Assignment: Starting at the line that contains "-Custom weather views" and ending at the line that contains "--Celsius or Fahrenheit", the lines below are to be given again exactly, with nothing added.

Stored data:
==*==
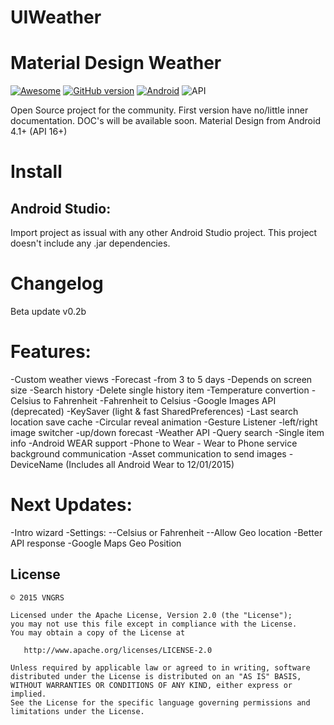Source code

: # UIWeather
Material Design Weather
=================
[![Awesome](https://cdn.rawgit.com/sindresorhus/awesome/d7305f38d29fed78fa85652e3a63e154dd8e8829/media/badge.svg)](https://github.com/mkiisoft/KeySaver) [![GitHub version](https://d25lcipzij17d.cloudfront.net/badge.svg?id=gh&type=6&v=0.2b&x2=0)](https://github.com/mkiisoft/KeySaver/blob/master/KeySaver.jar) [![Android](https://img.shields.io/badge/language-Android-blue.svg)](https://github.com/mkiisoft/KeySaver) ![API](https://img.shields.io/badge/API-16%2B-brightgreen.svg?style=flat)

Open Source project for the community. First version have no/little inner documentation. DOC's will be available soon.
Material Design from Android 4.1+ (API 16+)

# Install

## Android Studio:

Import project as issual with any other Android Studio project. This project doesn't include any .jar dependencies.

# Changelog

Beta update v0.2b

# Features:

-Custom weather views
-Forecast
-from 3 to 5 days
-Depends on screen size
-Search history
-Delete single history item
-Temperature convertion
-Celsius to Fahrenheit
-Fahrenheit to Celsius
-Google Images API (deprecated)
-KeySaver (light & fast SharedPreferences)
-Last search location save cache
-Circular reveal animation
-Gesture Listener
-left/right image switcher
-up/down    forecast
-Weather API
-Query search
-Single item info
-Android WEAR support
-Phone to Wear - Wear to Phone service background communication
-Asset communication to send images
-DeviceName (Includes all Android Wear to 12/01/2015)

# Next Updates:

-Intro wizard
-Settings:
--Celsius or Fahrenheit
--Allow Geo location
-Better API response
-Google Maps Geo Position

License
--------

    © 2015 VNGRS

    Licensed under the Apache License, Version 2.0 (the "License");
    you may not use this file except in compliance with the License.
    You may obtain a copy of the License at

       http://www.apache.org/licenses/LICENSE-2.0

    Unless required by applicable law or agreed to in writing, software
    distributed under the License is distributed on an "AS IS" BASIS,
    WITHOUT WARRANTIES OR CONDITIONS OF ANY KIND, either express or implied.
    See the License for the specific language governing permissions and
    limitations under the License.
==*==
Answer to this task:
-Custom weather views
-Forecast
-from 3 to 5 days
-Depends on screen size
-Search history
-Delete single history item
-Temperature convertion
-Celsius to Fahrenheit
-Fahrenheit to Celsius
-Google Images API (deprecated)
-KeySaver (light & fast SharedPreferences)
-Last search location save cache
-Circular reveal animation
-Gesture Listener
-left/right image switcher
-up/down    forecast
-Weather API
-Query search
-Single item info
-Android WEAR support
-Phone to Wear - Wear to Phone service background communication
-Asset communication to send images
-DeviceName (Includes all Android Wear to 12/01/2015)

# Next Updates:

-Intro wizard
-Settings:
--Celsius or Fahrenheit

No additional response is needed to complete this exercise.